__Your instructions__
Only the lines from the start of the data through the line containing "Due to it's" should be written out, exactly as they are, with both ends included and the pictures left out.

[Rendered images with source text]
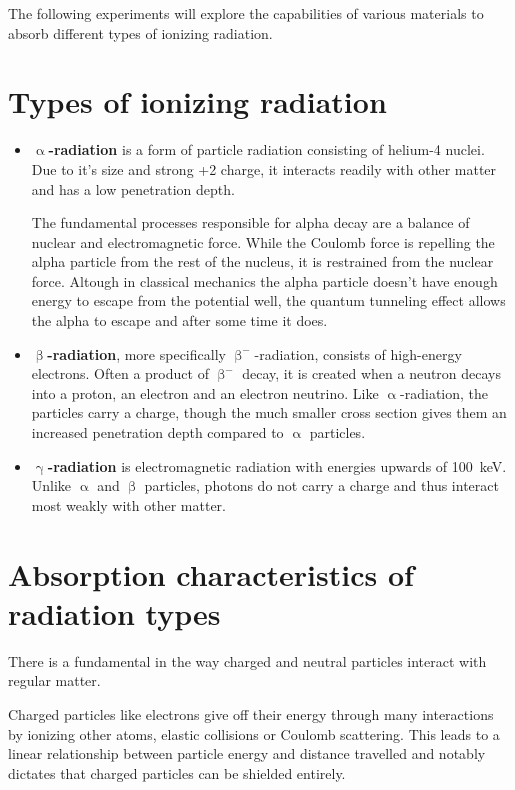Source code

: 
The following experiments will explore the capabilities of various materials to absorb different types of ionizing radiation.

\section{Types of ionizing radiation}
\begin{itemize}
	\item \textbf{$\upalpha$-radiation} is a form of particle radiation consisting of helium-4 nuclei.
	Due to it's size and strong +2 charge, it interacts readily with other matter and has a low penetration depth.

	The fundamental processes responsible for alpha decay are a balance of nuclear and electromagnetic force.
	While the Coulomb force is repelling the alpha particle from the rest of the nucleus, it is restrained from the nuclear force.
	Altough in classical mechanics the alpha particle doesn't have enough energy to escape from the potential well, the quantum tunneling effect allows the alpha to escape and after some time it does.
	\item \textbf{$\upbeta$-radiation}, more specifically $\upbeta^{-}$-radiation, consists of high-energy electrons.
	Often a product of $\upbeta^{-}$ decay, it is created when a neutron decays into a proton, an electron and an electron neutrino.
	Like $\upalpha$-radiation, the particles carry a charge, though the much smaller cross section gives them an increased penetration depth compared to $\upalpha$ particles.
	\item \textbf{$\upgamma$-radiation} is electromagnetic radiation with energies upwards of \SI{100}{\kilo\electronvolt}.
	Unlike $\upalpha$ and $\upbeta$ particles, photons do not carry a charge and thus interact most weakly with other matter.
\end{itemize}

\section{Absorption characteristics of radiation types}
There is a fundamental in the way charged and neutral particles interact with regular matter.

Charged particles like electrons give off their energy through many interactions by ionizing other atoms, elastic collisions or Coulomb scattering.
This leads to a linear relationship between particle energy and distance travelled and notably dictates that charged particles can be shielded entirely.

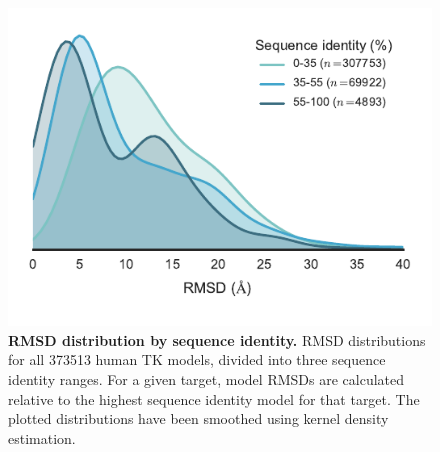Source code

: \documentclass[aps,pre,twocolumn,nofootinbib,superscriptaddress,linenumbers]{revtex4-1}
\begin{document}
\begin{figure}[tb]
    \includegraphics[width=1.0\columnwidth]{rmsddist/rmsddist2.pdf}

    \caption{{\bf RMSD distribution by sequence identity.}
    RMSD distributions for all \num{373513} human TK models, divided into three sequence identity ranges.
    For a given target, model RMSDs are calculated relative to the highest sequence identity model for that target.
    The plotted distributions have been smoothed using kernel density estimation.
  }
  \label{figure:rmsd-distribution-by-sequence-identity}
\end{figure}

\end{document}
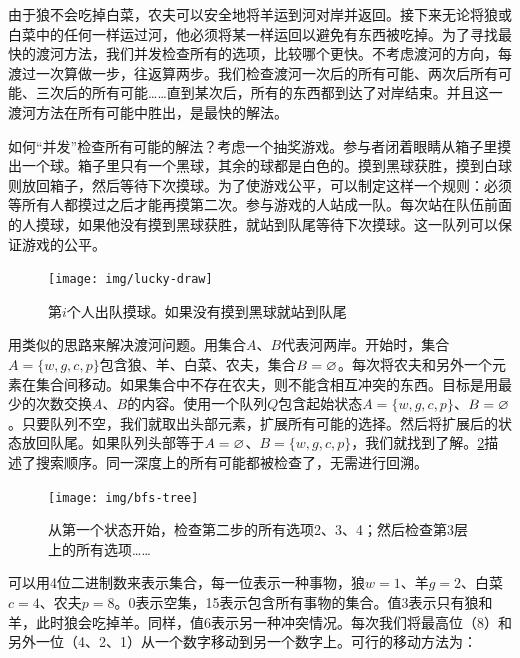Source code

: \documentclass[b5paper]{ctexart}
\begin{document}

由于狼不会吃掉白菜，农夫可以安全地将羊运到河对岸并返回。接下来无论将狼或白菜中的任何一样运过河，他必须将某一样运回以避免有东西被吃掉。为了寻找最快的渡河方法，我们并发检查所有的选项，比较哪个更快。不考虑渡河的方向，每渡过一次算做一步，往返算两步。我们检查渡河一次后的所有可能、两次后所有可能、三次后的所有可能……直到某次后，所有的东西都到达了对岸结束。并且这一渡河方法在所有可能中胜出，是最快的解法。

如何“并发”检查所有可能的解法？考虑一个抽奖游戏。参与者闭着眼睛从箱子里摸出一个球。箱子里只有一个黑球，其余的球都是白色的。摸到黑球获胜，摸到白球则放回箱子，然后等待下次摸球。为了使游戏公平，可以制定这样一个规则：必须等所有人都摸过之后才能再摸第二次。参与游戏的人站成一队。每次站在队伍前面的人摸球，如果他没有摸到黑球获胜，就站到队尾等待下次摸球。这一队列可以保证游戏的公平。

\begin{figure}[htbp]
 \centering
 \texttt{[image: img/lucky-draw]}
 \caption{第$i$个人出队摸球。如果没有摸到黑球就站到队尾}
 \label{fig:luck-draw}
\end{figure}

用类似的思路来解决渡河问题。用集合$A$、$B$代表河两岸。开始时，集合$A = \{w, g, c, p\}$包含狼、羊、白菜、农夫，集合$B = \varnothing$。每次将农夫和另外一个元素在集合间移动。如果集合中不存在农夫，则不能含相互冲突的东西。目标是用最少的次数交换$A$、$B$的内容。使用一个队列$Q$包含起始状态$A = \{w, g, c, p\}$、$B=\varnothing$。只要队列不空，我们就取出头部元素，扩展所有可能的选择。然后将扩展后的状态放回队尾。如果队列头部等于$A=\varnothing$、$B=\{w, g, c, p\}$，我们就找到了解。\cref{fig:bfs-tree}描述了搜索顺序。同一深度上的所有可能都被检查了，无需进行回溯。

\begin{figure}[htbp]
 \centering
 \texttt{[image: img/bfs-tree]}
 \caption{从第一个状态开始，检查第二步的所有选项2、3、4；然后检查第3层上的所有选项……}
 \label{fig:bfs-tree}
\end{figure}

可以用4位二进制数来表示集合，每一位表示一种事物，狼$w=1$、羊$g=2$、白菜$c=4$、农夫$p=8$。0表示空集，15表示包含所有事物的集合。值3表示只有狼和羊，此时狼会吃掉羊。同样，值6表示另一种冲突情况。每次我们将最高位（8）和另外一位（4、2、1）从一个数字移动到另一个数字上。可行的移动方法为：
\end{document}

__Output of the exercise__
Source code

: 
The following experiments will explore the capabilities of various materials to absorb different types of ionizing radiation.

\section{Types of ionizing radiation}
\begin{itemize}
	\item \textbf{$\upalpha$-radiation} is a form of particle radiation consisting of helium-4 nuclei.
	Due to it's size and strong +2 charge, it interacts readily with other matter and has a low penetration depth.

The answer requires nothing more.